Topic: Media Research Center
The Media Research Center's Curtis Houck loves it when reporters are as hostile and biased as Fox News' Peter Doocy -- but only if they, like Doocy, advance right-wing talking points. So he was pretty darn happy when writing about the July 20 White House press briefing:
Tuesday’s White House Press Briefing was a welcome reprieve as Fox News’s Peter Doocy found himself with more than a few colleagues willing to join him in grilling Press Secretary Jen Psaki as ten reporters (including Doocy) lobbed one question after another about Texas Democrats fleeing Austin for Washington D.C. and triggering a superspreader of coronavirus cases.
By the time Doocy spoke, he was the third reporter to inquire about how Texas Democrats have spread COVID on both Capitol Hill and in the White House. Doocy, however, went where his colleagues wouldn’t with the use of the word superspreader.
“More than 10 percent of the traveling party with these Texas Democrats now claim to have a breakthrough case.

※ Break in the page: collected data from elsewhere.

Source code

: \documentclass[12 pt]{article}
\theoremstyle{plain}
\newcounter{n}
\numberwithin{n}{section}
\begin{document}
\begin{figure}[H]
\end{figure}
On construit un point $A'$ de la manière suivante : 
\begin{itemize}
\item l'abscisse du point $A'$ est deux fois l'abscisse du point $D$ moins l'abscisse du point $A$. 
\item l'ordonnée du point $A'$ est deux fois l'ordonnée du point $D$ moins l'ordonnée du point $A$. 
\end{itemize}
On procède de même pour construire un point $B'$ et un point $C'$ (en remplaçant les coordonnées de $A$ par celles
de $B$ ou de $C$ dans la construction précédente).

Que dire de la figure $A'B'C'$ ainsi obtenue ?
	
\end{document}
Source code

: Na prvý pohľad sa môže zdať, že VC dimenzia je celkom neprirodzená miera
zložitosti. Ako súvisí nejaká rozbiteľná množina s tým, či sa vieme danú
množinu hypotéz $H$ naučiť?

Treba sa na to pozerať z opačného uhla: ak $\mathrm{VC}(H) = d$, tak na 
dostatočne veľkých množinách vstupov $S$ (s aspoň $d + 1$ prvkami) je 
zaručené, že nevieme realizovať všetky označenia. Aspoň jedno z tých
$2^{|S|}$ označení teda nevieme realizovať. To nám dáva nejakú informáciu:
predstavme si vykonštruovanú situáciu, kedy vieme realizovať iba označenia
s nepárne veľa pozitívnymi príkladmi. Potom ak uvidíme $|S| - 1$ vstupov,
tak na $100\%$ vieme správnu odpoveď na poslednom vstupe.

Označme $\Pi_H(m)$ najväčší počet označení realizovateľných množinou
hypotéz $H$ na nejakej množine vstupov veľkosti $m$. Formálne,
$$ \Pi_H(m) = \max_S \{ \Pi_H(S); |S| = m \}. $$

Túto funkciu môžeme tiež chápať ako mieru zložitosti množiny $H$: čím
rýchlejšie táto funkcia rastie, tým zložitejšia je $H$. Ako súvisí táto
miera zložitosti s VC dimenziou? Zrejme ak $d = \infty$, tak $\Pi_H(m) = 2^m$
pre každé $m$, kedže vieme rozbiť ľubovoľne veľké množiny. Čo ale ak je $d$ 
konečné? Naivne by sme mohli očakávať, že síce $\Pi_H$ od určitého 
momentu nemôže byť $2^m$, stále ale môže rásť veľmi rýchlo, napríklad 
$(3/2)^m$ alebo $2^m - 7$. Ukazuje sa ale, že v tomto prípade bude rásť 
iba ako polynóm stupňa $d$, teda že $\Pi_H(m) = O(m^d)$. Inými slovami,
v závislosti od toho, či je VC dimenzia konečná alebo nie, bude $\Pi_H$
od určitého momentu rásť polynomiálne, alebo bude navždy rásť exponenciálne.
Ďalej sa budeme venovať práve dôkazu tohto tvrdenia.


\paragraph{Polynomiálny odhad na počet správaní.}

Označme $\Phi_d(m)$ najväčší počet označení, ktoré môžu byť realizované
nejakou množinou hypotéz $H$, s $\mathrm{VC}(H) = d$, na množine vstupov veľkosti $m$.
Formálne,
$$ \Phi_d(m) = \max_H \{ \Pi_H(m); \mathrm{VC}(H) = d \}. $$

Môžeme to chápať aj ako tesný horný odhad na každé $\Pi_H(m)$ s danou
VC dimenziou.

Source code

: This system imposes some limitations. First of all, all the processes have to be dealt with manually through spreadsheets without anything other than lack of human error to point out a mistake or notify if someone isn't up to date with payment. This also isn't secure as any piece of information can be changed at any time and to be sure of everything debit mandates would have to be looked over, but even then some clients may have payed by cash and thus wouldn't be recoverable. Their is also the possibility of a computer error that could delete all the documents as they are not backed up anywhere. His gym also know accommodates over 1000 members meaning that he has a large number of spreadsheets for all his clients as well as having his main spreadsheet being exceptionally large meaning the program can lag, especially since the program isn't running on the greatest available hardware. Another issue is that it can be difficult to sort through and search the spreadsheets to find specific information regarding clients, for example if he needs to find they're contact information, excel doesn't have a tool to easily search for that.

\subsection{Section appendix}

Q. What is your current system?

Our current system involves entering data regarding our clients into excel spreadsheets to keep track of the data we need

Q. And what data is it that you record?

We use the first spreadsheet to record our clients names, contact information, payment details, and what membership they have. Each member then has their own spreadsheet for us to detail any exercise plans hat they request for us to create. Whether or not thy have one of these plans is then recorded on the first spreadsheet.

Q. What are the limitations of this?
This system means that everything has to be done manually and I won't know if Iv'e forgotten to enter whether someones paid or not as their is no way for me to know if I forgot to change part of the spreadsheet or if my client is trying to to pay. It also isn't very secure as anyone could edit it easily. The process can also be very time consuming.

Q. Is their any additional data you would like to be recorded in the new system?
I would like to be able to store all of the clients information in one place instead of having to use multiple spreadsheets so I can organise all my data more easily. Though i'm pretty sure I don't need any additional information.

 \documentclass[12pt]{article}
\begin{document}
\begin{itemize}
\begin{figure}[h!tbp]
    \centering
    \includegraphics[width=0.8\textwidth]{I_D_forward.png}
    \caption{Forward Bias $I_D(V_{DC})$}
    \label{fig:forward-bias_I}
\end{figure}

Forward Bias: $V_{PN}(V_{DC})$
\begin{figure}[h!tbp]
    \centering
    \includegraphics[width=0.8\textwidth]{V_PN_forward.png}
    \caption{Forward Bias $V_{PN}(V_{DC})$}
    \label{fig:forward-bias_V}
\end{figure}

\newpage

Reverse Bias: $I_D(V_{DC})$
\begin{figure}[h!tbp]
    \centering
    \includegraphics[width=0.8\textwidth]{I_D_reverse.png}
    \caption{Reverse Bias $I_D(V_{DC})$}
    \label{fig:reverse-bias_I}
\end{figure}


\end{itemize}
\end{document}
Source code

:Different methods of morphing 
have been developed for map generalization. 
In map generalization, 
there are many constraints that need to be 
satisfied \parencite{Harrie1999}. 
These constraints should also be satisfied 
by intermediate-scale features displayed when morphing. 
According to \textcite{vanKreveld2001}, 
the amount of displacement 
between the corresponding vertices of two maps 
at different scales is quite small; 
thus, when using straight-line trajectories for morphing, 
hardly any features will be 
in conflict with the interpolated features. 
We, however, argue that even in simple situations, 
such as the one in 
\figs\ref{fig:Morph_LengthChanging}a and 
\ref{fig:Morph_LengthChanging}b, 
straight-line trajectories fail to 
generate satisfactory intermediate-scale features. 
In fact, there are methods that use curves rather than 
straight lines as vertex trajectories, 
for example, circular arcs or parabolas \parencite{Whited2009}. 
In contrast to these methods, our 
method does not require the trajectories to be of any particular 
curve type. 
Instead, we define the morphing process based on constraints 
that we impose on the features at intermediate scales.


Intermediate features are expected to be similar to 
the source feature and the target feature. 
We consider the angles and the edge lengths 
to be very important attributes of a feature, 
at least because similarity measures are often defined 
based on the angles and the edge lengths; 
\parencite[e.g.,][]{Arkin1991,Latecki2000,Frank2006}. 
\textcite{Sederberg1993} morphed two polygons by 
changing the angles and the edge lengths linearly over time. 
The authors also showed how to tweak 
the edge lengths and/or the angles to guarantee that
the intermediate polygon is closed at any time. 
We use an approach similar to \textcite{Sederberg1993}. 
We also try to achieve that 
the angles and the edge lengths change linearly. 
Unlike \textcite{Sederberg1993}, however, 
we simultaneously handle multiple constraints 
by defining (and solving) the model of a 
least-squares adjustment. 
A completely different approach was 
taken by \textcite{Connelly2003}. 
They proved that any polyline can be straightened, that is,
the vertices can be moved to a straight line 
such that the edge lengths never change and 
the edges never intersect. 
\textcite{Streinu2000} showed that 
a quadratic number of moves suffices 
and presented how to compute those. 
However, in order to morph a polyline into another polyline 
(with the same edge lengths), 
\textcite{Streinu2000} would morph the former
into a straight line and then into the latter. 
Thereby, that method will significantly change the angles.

Is there any concern that this trip that was intended to advocate for voting rights is now a superspreader event in Washington,”he asked.
An abrasive Psaki griped “that’s not a characterization we’re making from here,” but rather insisted that these “breakthrough cases” among unvaccinated individuals was proof that vaccines work in preventing from “death,” “hospitalization,” or even “serious illness” (which is entirely correct).
Note that Houck couldn't simply admit that Psaki was right about something; he also had to smear her as "abrasive," something we're pretty sure he never said about Kayleigh McEnany. Also, calling the coronavirus cases among Texas Democrats leaving the state to slow down a voting-restriction bill a "superspreader event" comes straight from Republican leadership, so Houck may as well be congratulated for adhering so close to partisan messaging (as well as exposing himself as a blindly partisan hack).It's also not accurate; all the Democrats who caught the virus were fully vaccinated, which is actually a lesson about how transmissible the Delta variant iseven among vaccinated people.
On July 22, Houck cheered that "Thursday’s White House press briefing gave us another welcome surprise as Press Secretary Jen Psaki found herself under the gun from not just Fox’s Peter Doocy, but a variety of reporters on issues such as Covid cases inside the administration, Critical Race Theory, Hunter Biden’s artwork, and masking." And, as usual, Doocy got special attention -- and whitewashing how he got owned by Psaki:
Doocy came next and things didn’t get any easier for Psaki. First, he wanted to know whether the Education Department will ensure that a pro-critical race theory group isn’t included in school curriculums seeing as how they had claimed its inclusion in new guidance was a mistake.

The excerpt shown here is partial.